Dame Sarah Storey is confident expectant mother Deignan will make a successful return to cycling after her pregnancy
Dame Sarah Storey is confident Lizzie Deignan will "find a way of making it work" when she returns to cycling after her pregnancy.
Olympic silver medallist and former world champion Deignan, who is sitting out the 2018 season with her baby due in September, was this week named as the headline signing of Trek Factory Racing, a new team joining the UCI's Women's World Tour next year.
The 29-year-old is targeting success at the 2019 Road World Championships in her native Yorkshire and then at the 2020 Tokyo Olympics.
Storey, 40, who took her tally to 14 Paralympic gold medals in total and nine as a cyclist with three at Rio 2016, has a five-year-old daughter and a son who was born last October.
When asked for her reaction to the news about Deignan and Trek, Storey told Press Association Sport: "I think it's brilliant and if you're surprised, you shouldn't be.
"Lizzie has a long history of being a superb athlete and she'll find a way of making it work.
"It's obviously a challenge when your body is your tool of the trade, but with the right support network you can do it, and when people believe in you - that is half the battle.
"I think it's a great thing and it's good to see Lizzie with the plans she has got for after the birth of her baby. I hope it all goes really smoothly and I'm looking forward to seeing everything happen."
Storey, currently preparing for the Para-cycling Road World Championships in Italy that start in two weeks' time, offered advice to Laura Kenny when it came to the four-time Olympic champion's comeback.
Kenny competed at March's Track Cycling World Championships, six months on from the birth of her son.

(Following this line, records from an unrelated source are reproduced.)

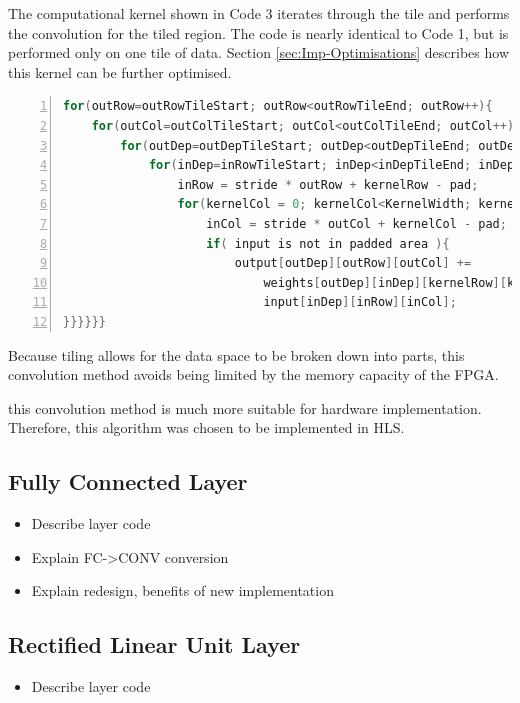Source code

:\documentclass[12pt]{article}
\begin{document}
The computational kernel shown in Code 3 iterates through the tile and performs the convolution for the tiled region. The code is nearly identical to Code 1, but is performed only on one tile of data. Section \ref{sec:Imp-Optimisations} describes how this kernel can be further optimised.

\renewcommand{\lstlistingname}{Code}
\begin{lstlisting}[frame=single, caption=Computational Kernel, label=code:conv-hw1, captionpos=b, numbers=left, language=C]
for(outRow=outRowTileStart; outRow<outRowTileEnd; outRow++){
	for(outCol=outColTileStart; outCol<outColTileEnd; outCol++){
		for(outDep=outDepTileStart; outDep<outDepTileEnd; outDep++){
			for(inDep=inRowTileStart; inDep<inDepTileEnd; inDep++){
				inRow = stride * outRow + kernelRow - pad;
				for(kernelCol = 0; kernelCol<KernelWidth; kernelCol++){
					inCol = stride * outCol + kernelCol - pad;
					if( input is not in padded area ){
						output[outDep][outRow][outCol] +=
							weights[outDep][inDep][kernelRow][kernelCol] *
							input[inDep][inRow][inCol];
}}}}}}
\end{lstlisting} 

Because tiling allows for the data space to be broken down into parts, this convolution method avoids being limited by the memory capacity of the FPGA. 

 this convolution method is much more suitable for hardware implementation. Therefore, this algorithm was chosen to be implemented in HLS.


\subsection{Fully Connected Layer}
\label{sec:Imp-FC}


\begin{itemize}
\item Describe layer code
\item Explain FC->CONV conversion
\item Explain redesign, benefits of new implementation
\end{itemize}

\subsection{Rectified Linear Unit Layer}
\label{sec:Imp-Relu}


\begin{itemize}
\item Describe layer code
\end{itemize}
\end{document}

Storey said: "I might have trained at a slightly odd hour, but I've always been able to do the training I've wanted to, which I think is the most important thing. It's about flexibility, having an open mind.
"The great thing about being a parent is if you've had a bad race or day you don't get to dwell on it like other athletes. I think it's a really good balance to have."
Storey has also given her thoughts on a women's Tour de France.
On Tuesday, Dutchwoman Annemiek van Vleuten won La Course, the one-day women's race organised to sit alongside the Tour de France which divides opinion, with many feeling it is a token gesture.
Storey said: "It's something that needs to be addressed.
"People seem to think it's alright that we don't get the same iconic stage races and that we should just settle for that, and we shouldn't.
"Ultimately it needs to be a multi-stage race that the women can do that has equal footing, that is showcased in the same way as the men.
"It's not just a matter of clicking fingers and expecting it to happen. But we need to start looking at the different things that will allow it to be a possibility in the future.
"It's difficult to be able to put specifics on it. But France are hosting the Olympics and Paralympics in 2024 and if they haven't got a women's Tour de France by then, then they should have - that is the year the whole world is looking at France.
"So why not build something up that works, so that by 2024 they have something that we could say is of equal standard to the men's race, that is of equal footing."